Which lines of the records below contain the word "return"? Copy each of them out.

Dataset entries:

▶

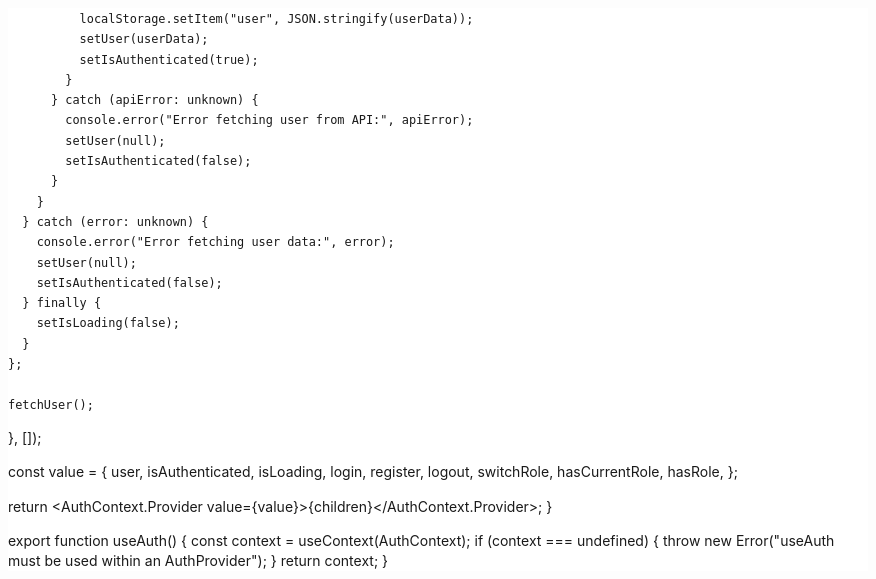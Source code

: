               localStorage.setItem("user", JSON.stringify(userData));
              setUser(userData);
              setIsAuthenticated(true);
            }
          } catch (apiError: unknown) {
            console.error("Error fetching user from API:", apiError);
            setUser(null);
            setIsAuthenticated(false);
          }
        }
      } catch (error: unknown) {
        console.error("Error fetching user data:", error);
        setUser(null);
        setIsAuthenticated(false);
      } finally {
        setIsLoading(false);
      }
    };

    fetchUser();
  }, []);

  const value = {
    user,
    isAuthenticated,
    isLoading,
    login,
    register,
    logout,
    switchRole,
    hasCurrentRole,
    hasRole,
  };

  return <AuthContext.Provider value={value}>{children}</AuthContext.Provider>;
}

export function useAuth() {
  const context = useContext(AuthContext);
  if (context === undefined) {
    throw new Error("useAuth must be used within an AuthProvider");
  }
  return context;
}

◀
▶

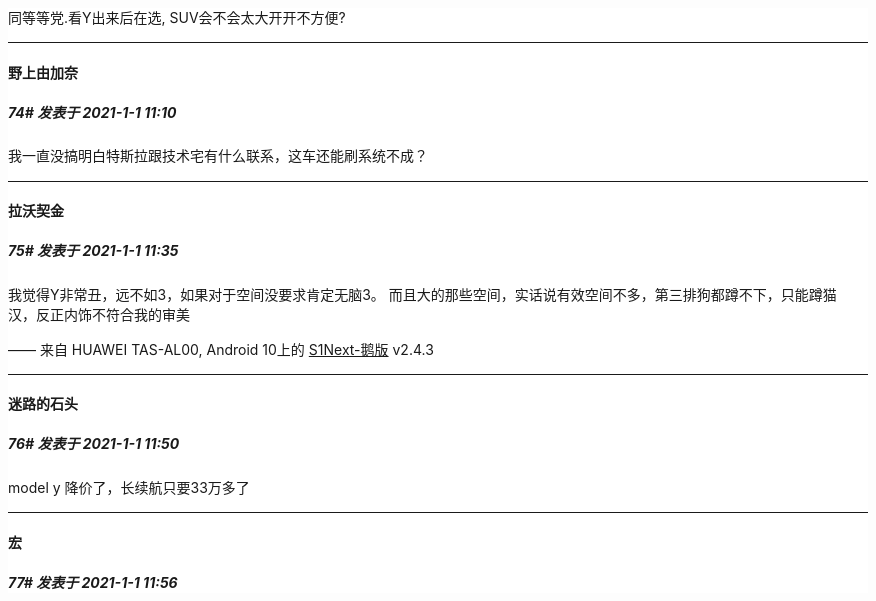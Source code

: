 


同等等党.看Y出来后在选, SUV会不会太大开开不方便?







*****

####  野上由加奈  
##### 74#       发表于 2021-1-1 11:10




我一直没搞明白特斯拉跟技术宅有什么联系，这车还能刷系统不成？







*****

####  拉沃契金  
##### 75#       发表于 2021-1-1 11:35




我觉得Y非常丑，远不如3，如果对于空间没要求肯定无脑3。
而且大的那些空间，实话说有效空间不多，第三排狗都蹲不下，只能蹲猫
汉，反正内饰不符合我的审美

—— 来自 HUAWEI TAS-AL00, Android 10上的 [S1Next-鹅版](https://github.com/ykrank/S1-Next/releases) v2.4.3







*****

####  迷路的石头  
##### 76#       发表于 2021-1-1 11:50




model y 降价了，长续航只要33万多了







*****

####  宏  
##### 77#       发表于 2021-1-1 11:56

◀

### Task output:
  return <AuthContext.Provider value={value}>{children}</AuthContext.Provider>;
  return context;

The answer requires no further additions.